Kinetic model description of dissipation and recovery in collagen fibrils under cyclic loading

TL;DR

This paper presents a kinetic model for collagen fibrils that captures their cyclic loading behaviour, including hysteresis, energy dissipation, and recovery, aligning well with experimental observations.

Contribution

A novel kinetic model incorporating hidden loops and stochastic bond dynamics to explain collagen fibril behaviour under cyclic loading.

Findings

Model reproduces experimental hysteresis and residual strains.

Recovery dynamics match observed experimental data.

Steady state approached after a characteristic cycle number.

Abstract

Collagen fibrils, when subjected to cyclic loading, are known to exhibit hysteretic behaviour with energy dissipation that is partially recovered on relaxation.

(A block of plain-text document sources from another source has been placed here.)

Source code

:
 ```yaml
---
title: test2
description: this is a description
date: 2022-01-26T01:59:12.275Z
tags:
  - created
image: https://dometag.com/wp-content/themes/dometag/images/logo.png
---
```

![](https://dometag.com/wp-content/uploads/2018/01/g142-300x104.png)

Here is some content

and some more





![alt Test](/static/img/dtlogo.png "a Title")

In this paper, we develop a kinetic model for a collagen fibril incorporating presence of hidden loops and stochastic fragmentation as well as reformation of sacrificial bonds. We show that the model reproduces well the characteristic features of reported experimental data on cyclic response of collagen fibrils, such as moving hysteresis loops, time evolution of residual strains and energy dissipation, recovery on relaxation, etc. We show that the approach to the steady state is controlled by a characteristic cycle number for both residual strain as well as energy dissipation, and is in good agreement with reported existing experimental data.